3本足のライオンがワニだらけの川で水泳記録を樹立

3本足のライオンがワニだらけの川で水泳記録を樹立

2月初旬、ウガンダで2番目に大きい国立公園に夜が訪れたとき、三本足のアフリカライオン、ジェイコブは、兄弟のティブーとともに危険な水路を渡ろうと何度も試みた。

彼らは退却中にそうしたようだ。以前、兄弟ライオンは雌ライオンを探して「他のオスの連合が確立した縄張り」に迷い込んだが、「ひどく追い払われた」とグリフィス大学の科学者アレクサンダー・ブラツコウスキー氏はギズモードに語った。ライオンたちの水中への旅は、「少なくとも2回の戦い」の後、そしてジェイコブが密猟者の罠で片足を失った後に始まった。

ライオンたちは暗闇の中、カジンガ水路に何度も進入したが、3度引き返した。「カバかナイルワニに遭遇したと思われる」と、ブラツコフスキー氏と共同研究者は、科学誌「Ecology and Evolution」に近日掲載予定の論文で述べている。4度目の試みで、兄妹は1.5キロメートル(0.93マイル)も泳ぎきり、対岸に到達した。研究者らによると、これはライオンによる遊泳としてはこれまで記録された中で最長だという。

研究者らによると、ライオンたちは以前にもこの渡りをしており、おそらく「性的理由」と、唯一の陸地への人間の「強い」存在が原因だろうという。しかし、このような泳ぎを撮影したのは今回が初めてだ。「ジェイコブは実際に陸地を渡った時、かなりひどい状態だった」とブラツコウスキー氏は付け加えた。

GIF: ルーク・オクセ
GIF: ルーク・オクセ

ブラツコウスキー氏は、クイーンズランド州、オーストラリアのグリフィス大学、ノーザンアリゾナ大学からの資金援助を受け、ウガンダのクイーン・エリザベス国立公園で調査隊を率いた。「とてもドラマチックでした」とブラツコウスキー氏はニューヨーク・タイムズ紙に語った。ケープタウンのビデオグラファー、ルーク・オクセ氏が撮影した映像を見ながら、ライオンたちは「まるで海を渡る二つの小さな熱線のようでした」と彼は語った。

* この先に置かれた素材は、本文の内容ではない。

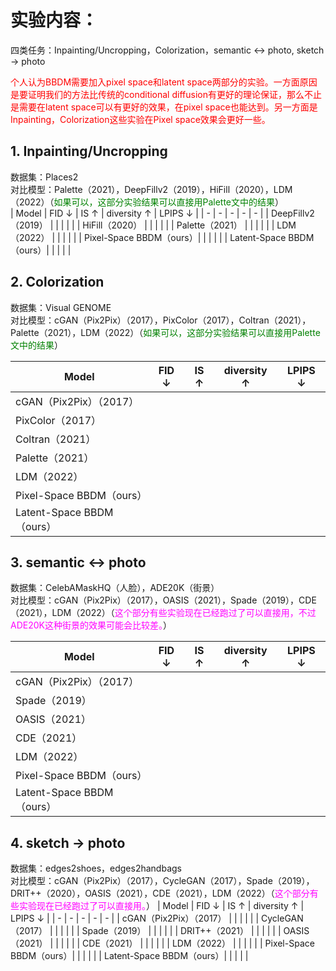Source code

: # 实验内容：
四类任务：Inpainting/Uncropping，Colorization，semantic $\leftrightarrow$ photo, sketch $\to$ photo

<font color=red>个人认为BBDM需要加入pixel space和latent space两部分的实验。一方面原因是要证明我们的方法比传统的conditional diffusion有更好的理论保证，那么不止是需要在latent space可以有更好的效果，在pixel space也能达到。另一方面是Inpainting，Colorization这些实验在Pixel space效果会更好一些。</font>

## 1. Inpainting/Uncropping
数据集：Places2  
对比模型：Palette（2021），DeepFillv2（2019），HiFill（2020），LDM（2022）（<font color=green>如果可以，这部分实验结果可以直接用Palette文中的结果</font>）  
| Model | FID $\downarrow$ | IS $\uparrow$ | diversity $\uparrow$ | LPIPS $\downarrow$ |
| - | - | - | - | - |
| DeepFillv2（2019） | | | | |
| HiFill（2020） | | | | |
| Palette（2021） | | | | |
| LDM（2022） | | | | |
| Pixel-Space BBDM（ours）| | | | |
| Latent-Space BBDM（ours）| | | | |

## 2. Colorization
数据集：Visual GENOME  
对比模型：cGAN（Pix2Pix）（2017），PixColor（2017），Coltran（2021），Palette（2021），LDM（2022）（<font color=green>如果可以，这部分实验结果可以直接用Palette文中的结果</font>）  

| Model | FID $\downarrow$ | IS $\uparrow$ | diversity $\uparrow$ | LPIPS $\downarrow$ |
| - | - | - | - | - |
| cGAN（Pix2Pix）（2017） | | | | |
| PixColor（2017） | | | | |
| Coltran（2021） | | | | |
| Palette（2021） | | | | |
| LDM（2022） | | | | |
| Pixel-Space BBDM（ours）| | | | |
| Latent-Space BBDM（ours）| | | | |

## 3. semantic $\leftrightarrow$ photo
数据集：CelebAMaskHQ（人脸），ADE20K（街景）  
对比模型：cGAN（Pix2Pix）（2017），OASIS（2021），Spade（2019），CDE（2021），LDM（2022）（<font color=magenta>这个部分有些实验现在已经跑过了可以直接用，不过ADE20K这种街景的效果可能会比较差。</font>）

| Model | FID $\downarrow$ | IS $\uparrow$ | diversity $\uparrow$ | LPIPS $\downarrow$ |
| - | - | - | - | - |
| cGAN（Pix2Pix）（2017） | | | | |
| Spade（2019） | | | | |
| OASIS（2021） | | | | |
| CDE（2021） | | | | |
| LDM（2022） | | | | |
| Pixel-Space BBDM（ours）| | | | |
| Latent-Space BBDM（ours）| | | | |

## 4. sketch $\to$ photo
数据集：edges2shoes，edges2handbags  
对比模型：cGAN（Pix2Pix）（2017），CycleGAN（2017），Spade（2019），DRIT++（2020），OASIS（2021），CDE（2021），LDM（2022）（<font color=magenta>这个部分有些实验现在已经跑过了可以直接用。</font>）
| Model | FID $\downarrow$ | IS $\uparrow$ | diversity $\uparrow$ | LPIPS $\downarrow$ |
| - | - | - | - | - |
| cGAN（Pix2Pix）（2017） | | | | |
| CycleGAN（2017） | | | | |
| Spade（2019） | | | | |
| DRIT++（2021） | | | | |
| OASIS（2021） | | | | |
| CDE（2021） | | | | |
| LDM（2022） | | | | |
| Pixel-Space BBDM（ours）| | | | |
| Latent-Space BBDM（ours）| | | | |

研究者らは、現地時間午後10時過ぎ、H20TサーマルカメラとDJI Matrice 300ドローンを使用し、50~70メートル(約200フィート)の距離を保ちながら、飛行の様子を撮影した。

画像: アレックス・ブラツコウスキー博士
画像: アレックス・ブラツコウスキー博士

論文によると、アフリカライオンが水中を移動する様子はこれまで記録されてきましたが、その距離は通常100メートル(約0.06マイル)以内です。絶滅危惧種であるアフリカライオンは、泳ぎが得意ではないことが知られています。一方、ジャガーは「パンタナールのような湿地帯やブラジルの氾濫原の森林では、その泳ぎの能力でよく知られています」と研究者らは指摘しています。

ブラツコフスキー氏は、密猟や家畜を守るためにライオンに毒を盛る農家の影響で、不健康な性比が海峡横断のきっかけになったと考えている。主任研究者は、国立公園内には約6万人が居住しており、「主に1960年代に区画された11の漁村に居住している」と推定している。

ジェイコブとティブの性的な探求と縄張り争いを超えて、この泳ぎは地球上で「最も絶滅の危機に瀕し、象徴的な野生生物が、増大する人間の圧力の下で難しい決断に直面している」ことを反映していると研究者らは述べている。「捕食動物が高密度に生息する川や水域を泳ぎ渡ることはその一例です」。生物学者たちは論文の最後に、現在人間が支配する地域における大型ネコ科動物の長距離泳ぎと機能的な生息地との関連性について、さらなる研究の必要性を訴えた。